There are two common approaches to imitation learning. The first is behavior cloning, where the agent learns the task in a supervised manner by imitating expert trajectories. The second is inverse reinforcement learning (IRL), where the algorithm seeks a cost function under which the expert trajectories are optimal.

Behavior cloning, while simple, has the disadvantage of requiring a large amount of data and is susceptible to covariate shift, a phenomenon where model performance degrades when encountering states outside the training distribution.

On the other hand, inverse reinforcement learning (IRL) suffers from the issue of prioritizing certain trajectories from the training data more than others, leading to compounding errors. Additionally, it requires reinforcement learning at every step, making it computationally expensive.

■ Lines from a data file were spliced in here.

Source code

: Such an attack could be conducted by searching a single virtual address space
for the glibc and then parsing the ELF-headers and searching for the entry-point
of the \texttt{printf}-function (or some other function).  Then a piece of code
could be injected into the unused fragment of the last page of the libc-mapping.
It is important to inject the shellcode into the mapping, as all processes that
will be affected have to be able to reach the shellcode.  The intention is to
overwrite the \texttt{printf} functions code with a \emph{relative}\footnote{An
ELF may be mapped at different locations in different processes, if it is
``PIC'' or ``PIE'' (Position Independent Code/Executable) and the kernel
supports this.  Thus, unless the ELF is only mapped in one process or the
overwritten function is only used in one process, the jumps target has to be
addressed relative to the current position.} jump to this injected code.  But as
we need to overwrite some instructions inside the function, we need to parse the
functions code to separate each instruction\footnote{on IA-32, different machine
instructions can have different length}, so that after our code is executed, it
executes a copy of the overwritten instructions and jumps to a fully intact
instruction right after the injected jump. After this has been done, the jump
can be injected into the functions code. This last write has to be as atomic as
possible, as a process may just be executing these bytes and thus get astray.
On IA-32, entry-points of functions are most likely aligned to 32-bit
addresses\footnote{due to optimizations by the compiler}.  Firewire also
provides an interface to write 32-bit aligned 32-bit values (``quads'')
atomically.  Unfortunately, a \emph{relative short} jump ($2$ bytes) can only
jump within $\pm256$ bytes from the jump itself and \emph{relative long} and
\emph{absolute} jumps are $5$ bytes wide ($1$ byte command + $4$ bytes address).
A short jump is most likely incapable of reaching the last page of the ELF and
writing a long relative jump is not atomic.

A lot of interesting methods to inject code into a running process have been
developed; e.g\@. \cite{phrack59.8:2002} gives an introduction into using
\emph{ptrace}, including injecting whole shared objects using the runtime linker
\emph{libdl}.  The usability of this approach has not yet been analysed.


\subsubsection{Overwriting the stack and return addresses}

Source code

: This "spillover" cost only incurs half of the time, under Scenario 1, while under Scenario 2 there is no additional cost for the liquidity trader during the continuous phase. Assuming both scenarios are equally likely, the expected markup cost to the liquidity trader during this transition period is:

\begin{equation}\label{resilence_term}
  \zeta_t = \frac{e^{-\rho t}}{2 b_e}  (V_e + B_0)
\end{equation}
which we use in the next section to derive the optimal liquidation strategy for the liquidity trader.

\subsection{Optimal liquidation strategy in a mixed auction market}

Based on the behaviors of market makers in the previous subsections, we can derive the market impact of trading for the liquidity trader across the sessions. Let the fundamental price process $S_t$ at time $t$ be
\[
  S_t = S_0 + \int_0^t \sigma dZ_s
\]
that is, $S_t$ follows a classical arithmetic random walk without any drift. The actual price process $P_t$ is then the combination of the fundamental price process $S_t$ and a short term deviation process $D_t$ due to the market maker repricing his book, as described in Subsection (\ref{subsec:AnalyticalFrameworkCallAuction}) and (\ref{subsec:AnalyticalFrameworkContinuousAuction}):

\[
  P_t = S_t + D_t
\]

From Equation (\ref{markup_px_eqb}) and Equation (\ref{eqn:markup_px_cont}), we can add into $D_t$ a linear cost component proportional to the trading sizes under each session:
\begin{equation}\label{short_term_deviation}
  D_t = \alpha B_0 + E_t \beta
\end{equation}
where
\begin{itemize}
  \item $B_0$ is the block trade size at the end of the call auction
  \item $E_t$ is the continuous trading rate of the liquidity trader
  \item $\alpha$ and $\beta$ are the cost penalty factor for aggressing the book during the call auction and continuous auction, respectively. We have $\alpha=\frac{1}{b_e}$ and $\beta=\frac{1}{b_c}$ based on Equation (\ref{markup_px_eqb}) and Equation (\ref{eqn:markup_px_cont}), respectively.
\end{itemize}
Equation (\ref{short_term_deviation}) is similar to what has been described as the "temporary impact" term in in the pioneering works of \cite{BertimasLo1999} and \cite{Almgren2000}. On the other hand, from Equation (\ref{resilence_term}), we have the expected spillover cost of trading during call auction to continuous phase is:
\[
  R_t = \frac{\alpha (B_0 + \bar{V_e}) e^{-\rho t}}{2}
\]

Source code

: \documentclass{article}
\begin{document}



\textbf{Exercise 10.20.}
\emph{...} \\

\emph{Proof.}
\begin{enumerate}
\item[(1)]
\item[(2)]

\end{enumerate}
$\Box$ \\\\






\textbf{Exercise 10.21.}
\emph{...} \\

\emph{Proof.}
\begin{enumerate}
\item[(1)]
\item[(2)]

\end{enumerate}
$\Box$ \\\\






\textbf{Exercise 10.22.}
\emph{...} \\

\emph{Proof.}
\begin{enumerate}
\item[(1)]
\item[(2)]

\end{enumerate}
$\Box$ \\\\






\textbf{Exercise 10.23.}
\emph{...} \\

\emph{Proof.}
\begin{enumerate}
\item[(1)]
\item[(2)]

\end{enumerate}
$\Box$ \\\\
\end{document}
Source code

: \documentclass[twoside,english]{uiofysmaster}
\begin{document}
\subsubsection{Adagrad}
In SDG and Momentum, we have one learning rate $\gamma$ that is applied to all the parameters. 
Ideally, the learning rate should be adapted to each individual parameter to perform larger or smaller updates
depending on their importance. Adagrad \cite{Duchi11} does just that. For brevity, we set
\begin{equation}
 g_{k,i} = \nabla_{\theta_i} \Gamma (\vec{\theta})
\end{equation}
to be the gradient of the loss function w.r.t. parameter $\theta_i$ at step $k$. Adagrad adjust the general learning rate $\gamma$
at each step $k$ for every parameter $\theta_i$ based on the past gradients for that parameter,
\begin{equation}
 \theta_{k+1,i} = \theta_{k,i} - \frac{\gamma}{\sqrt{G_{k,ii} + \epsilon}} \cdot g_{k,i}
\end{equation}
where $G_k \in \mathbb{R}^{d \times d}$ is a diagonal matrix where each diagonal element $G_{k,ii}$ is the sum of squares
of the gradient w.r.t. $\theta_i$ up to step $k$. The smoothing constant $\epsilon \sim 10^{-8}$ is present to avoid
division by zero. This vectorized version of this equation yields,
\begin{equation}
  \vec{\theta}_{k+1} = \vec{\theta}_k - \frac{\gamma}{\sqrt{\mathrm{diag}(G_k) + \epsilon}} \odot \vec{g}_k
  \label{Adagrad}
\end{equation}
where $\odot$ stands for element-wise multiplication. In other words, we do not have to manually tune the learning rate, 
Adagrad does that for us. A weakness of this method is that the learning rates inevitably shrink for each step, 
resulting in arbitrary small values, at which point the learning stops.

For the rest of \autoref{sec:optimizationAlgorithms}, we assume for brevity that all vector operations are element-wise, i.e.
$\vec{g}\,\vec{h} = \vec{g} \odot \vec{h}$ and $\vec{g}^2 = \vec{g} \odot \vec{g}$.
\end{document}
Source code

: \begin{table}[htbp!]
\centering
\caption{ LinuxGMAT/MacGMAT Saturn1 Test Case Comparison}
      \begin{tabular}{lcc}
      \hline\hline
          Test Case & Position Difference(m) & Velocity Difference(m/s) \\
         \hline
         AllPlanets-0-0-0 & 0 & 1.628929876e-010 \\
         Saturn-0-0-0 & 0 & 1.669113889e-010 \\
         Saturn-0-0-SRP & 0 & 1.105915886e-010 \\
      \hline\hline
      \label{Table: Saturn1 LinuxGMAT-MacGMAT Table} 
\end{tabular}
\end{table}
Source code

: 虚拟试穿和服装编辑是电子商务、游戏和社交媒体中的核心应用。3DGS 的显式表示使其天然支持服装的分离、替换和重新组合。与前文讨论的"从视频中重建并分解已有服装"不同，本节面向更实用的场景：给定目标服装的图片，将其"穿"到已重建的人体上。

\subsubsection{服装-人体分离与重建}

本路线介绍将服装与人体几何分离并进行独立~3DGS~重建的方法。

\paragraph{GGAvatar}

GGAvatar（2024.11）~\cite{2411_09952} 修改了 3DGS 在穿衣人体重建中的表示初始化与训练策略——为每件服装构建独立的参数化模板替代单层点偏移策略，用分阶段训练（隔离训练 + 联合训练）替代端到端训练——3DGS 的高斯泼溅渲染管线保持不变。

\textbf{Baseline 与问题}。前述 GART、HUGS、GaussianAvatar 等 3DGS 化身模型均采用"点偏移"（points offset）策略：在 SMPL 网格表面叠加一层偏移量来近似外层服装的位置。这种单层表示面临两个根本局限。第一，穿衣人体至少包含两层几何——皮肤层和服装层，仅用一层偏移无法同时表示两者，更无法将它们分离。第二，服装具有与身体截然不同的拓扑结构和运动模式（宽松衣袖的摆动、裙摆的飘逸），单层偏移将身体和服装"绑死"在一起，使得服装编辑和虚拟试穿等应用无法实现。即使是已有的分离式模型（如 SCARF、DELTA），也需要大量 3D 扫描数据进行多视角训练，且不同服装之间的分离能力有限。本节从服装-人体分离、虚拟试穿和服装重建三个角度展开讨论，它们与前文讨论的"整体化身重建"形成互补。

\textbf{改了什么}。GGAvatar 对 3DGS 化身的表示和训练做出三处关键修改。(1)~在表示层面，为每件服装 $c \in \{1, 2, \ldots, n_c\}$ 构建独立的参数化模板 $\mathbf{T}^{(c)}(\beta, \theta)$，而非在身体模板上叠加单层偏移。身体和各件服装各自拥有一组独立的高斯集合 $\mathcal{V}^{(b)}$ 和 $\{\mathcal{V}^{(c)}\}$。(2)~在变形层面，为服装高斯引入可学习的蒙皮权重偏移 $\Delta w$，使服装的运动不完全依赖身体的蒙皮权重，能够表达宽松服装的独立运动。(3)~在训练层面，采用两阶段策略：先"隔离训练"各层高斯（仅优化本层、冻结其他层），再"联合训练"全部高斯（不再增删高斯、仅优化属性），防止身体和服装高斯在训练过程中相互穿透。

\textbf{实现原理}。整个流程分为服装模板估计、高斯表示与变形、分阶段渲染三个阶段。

An algorithm that could learn directly from data without first training a reward model—and with lower computational cost—would be beneficial. In this paper, the authors introduce Generative Adversarial Imitation Learning (GAIL), a framework that learns policies directly from data using Generative Adversarial Networks (GANs).

2. Abridged Theory

2.1 Background

Inverse Reinforcement Learning (IRL) - Given an expert policy $ \pi_E $, we aim to find the reward/cost function $ c $ under which it is optimal:

$$ \max_c \left( \min_{\pi \in \Pi} - H(\pi) + \mathbb{E}_{\pi}(c(s, a)) \right) - \mathbb{E}_{\pi_E}(c(s, a)) $$

where $ H(\pi) = \mathbb{E}_{\pi}(-\log(\pi(a | s))) $ is the discounted causal entropy. This equation assigns a low cost to the expert policy and a high cost to other policies.

2.2 Theorem

IRL is the dual of an occupancy measure matching problem—in other words, traditional IRL is equivalent to finding a policy that matches the expert trajectories. Adding a constant regularization term to this equation results in apprenticeship learning. By using a more generalized regularization term, we obtain an equation that can be trained using the GAIL algorithm.

2.3 Algorithm

We have a generative model $ G $ and a discriminator model $ D $. The job of $ D $ is to distinguish between data generated by $ G $ and expert trajectories. The job of $ G $, on the other hand, is to generate data that fools the discriminator into believing it came from an expert trajectory.

The goal of the algorithm is to find a saddle point for the following expression:

$$ \mathbb{E}_{\pi}(\log(D(s,a))) + \mathbb{E}_{\pi_E}(\log(1 - D(s,a))) - \lambda H(\pi) $$

After initializing $ D $ and $ G $, the algorithm alternates between:

An Adam gradient step to increase the equation with respect to $ D $.
A TRPO step to decrease the equation with respect to $ \pi $.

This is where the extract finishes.